Some of the trends to note from the table above which splits the issues by class and metric:

An image with an unusual aspect ratio is most likely to contain a bottle or person.
An image with an issue in brightness is most likely to contain an aeroplane.
An image with an issue in darkness is most likely to be a person.
Images with high contrast are likely to fall within 1 of 4 classes: bottle, cat, chair, person.
Images with low entropy (think image with constant pixels) are likely to fall within 1 of 4 classes: aeroplane, bird, bottle, person.
Unusual skew and kurtosis images follow a similar trend as entropy.
Every class has images with size issues.

Something to remember is that there are different number of images for each class and that effective use of this tool requires understanding the dataset in question. For example, 36 low entropy images out of the 2000 for person might be outliers while 28 low entropy images out of 300 for aeroplane might not be; low entropy might be an inherent characteristic of the aeroplane class.

In order to understand the above table, you will plot sample images from a few of the metrics, specifically:

entropy
size
zeros
sharpness

Entropy, variance, standard deviation, kurtosis, and skew all measure (in different ways) how much change there is across the pixels in the image, and entropy will be the easiest to understand.

Size, width, height and aspect ratio are all interrelated and size has the most extreme images from those.

Zeros is a category unto itself but it is closely related to brightness, contrast, darkness, and mean. Zeros measures the percentage of pixels with a zero value compared to the average image.

Sharpness is also in it’s own category and it measures the perceived edges in an image.

Questions¶

When looking at these images, you want to think about the following questions:

Does this image represent something that would be expected in operation?
Is there commonality to the objects in the images?
Is there commonality to the backgrounds of the images?
Is there commonality to the class of objects in the images?

Asking these questions will help you notice things like all objects being located on the leftside of the image or all the images of a specific class have a specific background. Training a model with data that has commonalities can cause your model to develop biases or limit your model’s ability to generalize to non-training data.

Entropy¶

# Plot images flagged for "entropy"
plot_sample_outlier_images_by_metric(ds, outlier_imgs, "entropy", (1, 4))

../_images/34b719ba396390d4ae834c646dd5758a99aa993f45da54cbe691bd469a793e6e.png

When you examine the flagged images for entropy, look for patterns in the content of the images. Many of these images may feature backgrounds with very little variation, such as water or sky. Others might have darker backgrounds than usual.

For example, in an operational setting, water or sky backgrounds may or may not appear frequently, depending on the expected use case. Similarly, darker images may indicate low-light conditions, which could suggest either operational relevance (e.g., night operations) or anomalies that need to be addressed.

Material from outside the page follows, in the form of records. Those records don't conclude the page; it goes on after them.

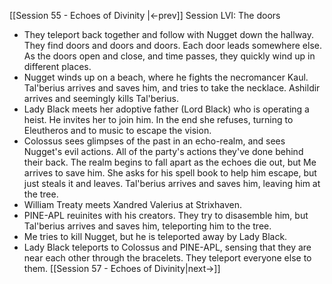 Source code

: [[Session 55 - Echoes of Divinity |<-prev]]
Session LVI: The doors
- They teleport back together and follow with Nugget down the hallway. They find doors and doors and doors. Each door leads somewhere else. As the doors open and close, and time passes, they quickly wind up in different places.
- Nugget winds up on a beach, where he fights the necromancer Kaul. Tal'berius arrives and saves him, and tries to take the necklace. Ashildir arrives and seemingly kills Tal'berius.
- Lady Black meets her adoptive father (Lord Black) who is operating a heist. He invites her to join him. In the end she refuses, turning to Eleutheros and to music to escape the vision.
- Colossus sees glimpses of the past in an echo-realm, and sees Nugget's evil actions. All of the party's actions they've done behind their back. The realm begins to fall apart as the echoes die out, but Me arrives to save him. She asks for his spell book to help him escape, but just steals it and leaves. Tal'berius arrives and saves him, leaving him at the tree.
- William Treaty meets Xandred Valerius at Strixhaven.
- PINE-APL reuinites with his creators. They try to disasemble him, but Tal'berius arrives and saves him, teleporting him to the tree.
- Me tries to kill Nugget, but he is teleported away by Lady Black.
- Lady Black teleports to Colossus and PINE-APL, sensing that they are near each other through the bracelets. They teleport everyone else to them.
[[Session 57 - Echoes of Divinity|next->]] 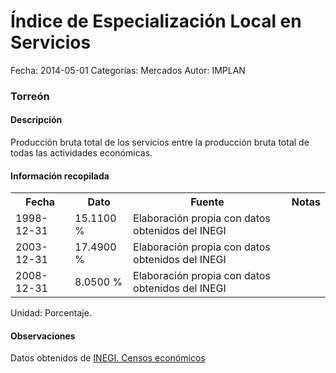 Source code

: Índice de Especialización Local en Servicios
=====

Fecha: 2014-05-01
Categorías: Mercados
Autor: IMPLAN

### Torreón

#### Descripción

Producción bruta total de los servicios entre la producción bruta total de todas las actividades económicas.

#### Información recopilada

<table class="table table-hover table-bordered">
  <tr><th>Fecha</th><th>Dato</th><th>Fuente</th><th>Notas</th></tr>
  <tr><td>1998-12-31</td><td>15.1100 %</td><td>Elaboración propia con datos obtenidos del INEGI</td><td></td></tr>
  <tr><td>2003-12-31</td><td>17.4900 %</td><td>Elaboración propia con datos obtenidos del INEGI</td><td></td></tr>
  <tr><td>2008-12-31</td><td>8.0500 %</td><td>Elaboración propia con datos obtenidos del INEGI</td><td></td></tr>
</table>

Unidad: Porcentaje.

#### Observaciones

Datos obtenidos de [INEGI. Censos económicos](http://www3.inegi.org.mx/sistemas/saic/)
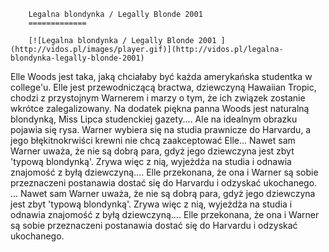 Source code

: 
        Legalna blondynka / Legally Blonde 2001 
        =============
        
        [![Legalna blondynka / Legally Blonde 2001 ](http://vidos.pl/images/player.gif)](http://vidos.pl/legalna-blondynka-legally-blonde-2001)
        
        
 Elle Woods jest taka, jaką chciałaby być każda amerykańska studentka w college'u. Elle jest przewodniczącą bractwa, dziewczyną Hawaiian Tropic, chodzi z przystojnym Warnerem i marzy o tym, że ich związek zostanie wkrótce zalegalizowany. Na dodatek piękna panna Woods jest naturalną blondynką, Miss Lipca studenckiej gazety.... Ale na idealnym obrazku pojawia się rysa. Warner wybiera się na studia prawnicze do Harvardu, a jego błękitnokrwiści krewni nie chcą zaakceptować Elle... Nawet sam Warner uważa, że nie są dobrą para, gdyż jego dziewczyna jest zbyt 'typową blondynką'. Zrywa więc z nią, wyjeżdża na studia i odnawia znajomość z byłą dziewczyną.... Elle przekonana, że ona i Warner są sobie przeznaczeni postanawia dostać się do Harvardu i odzyskać ukochanego.  ... Nawet sam Warner uważa, że nie są dobrą para, gdyż jego dziewczyna jest zbyt 'typową blondynką'. Zrywa więc z nią, wyjeżdża na studia i odnawia znajomość z byłą dziewczyną.... Elle przekonana, że ona i Warner są sobie przeznaczeni postanawia dostać się do Harvardu i odzyskać ukochanego.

To refine your dataset, decide whether these flagged images represent scenarios that align with your goals. If they do, consider collecting more data with similar characteristics to balance your dataset. If not, these images may be excluded as outliers.

Aspect ratio¶

# Plot images flagged for "aspect_ratio"
plot_sample_outlier_images_by_metric(ds, outlier_imgs, "aspect_ratio", (1, 4))

../_images/ffabbb9a164206ba8465896aa778c2b463276f4ff6dd14a3585c071033ec04b3.png

Flagged images for aspect ratio often include examples where the objects in the image are unusually wide or tall relative to the rest of the dataset. For instance, bottle images might by cropped tall.

If your workflow involves preprocessing images to a uniform size, verify that resizing does not distort important details. For example, cropping could remove key parts of the image, while resizing could stretch or compress objects. Alternatively, if you plan to filter images based on size, ensure this doesn’t introduce bias—for example, by disproportionately excluding images of certain classes or contexts.

After evaluating the flagged images, you may notice that dimensional discrepancies are common across multiple classes, as shown in the earlier table. This observation suggests that these issues are a general feature of the dataset, and dropping all size outliers might be an appropriate step. However, be cautious and verify whether this action creates any imbalances.

Zeros¶

# Plot images flagged for "zeros"
plot_sample_outlier_images_by_metric(ds, outlier_imgs, "zeros", (1, 4))

../_images/b5e51ee89e8db6de1803a85e7475a917eb6b46b1f51f874ba9e1985d3f8864aa.png

Images flagged for zeros typically feature large regions of completely black or gray pixels. Some of these may also appear in grayscale. These characteristics could indicate issues like underexposed photos, scanning errors, or specific use cases.

Grayscale images, in particular, might stand out if the rest of your dataset is primarily in color. Check whether grayscale images are relevant to your operational scenario or whether they are artifacts of the data collection process.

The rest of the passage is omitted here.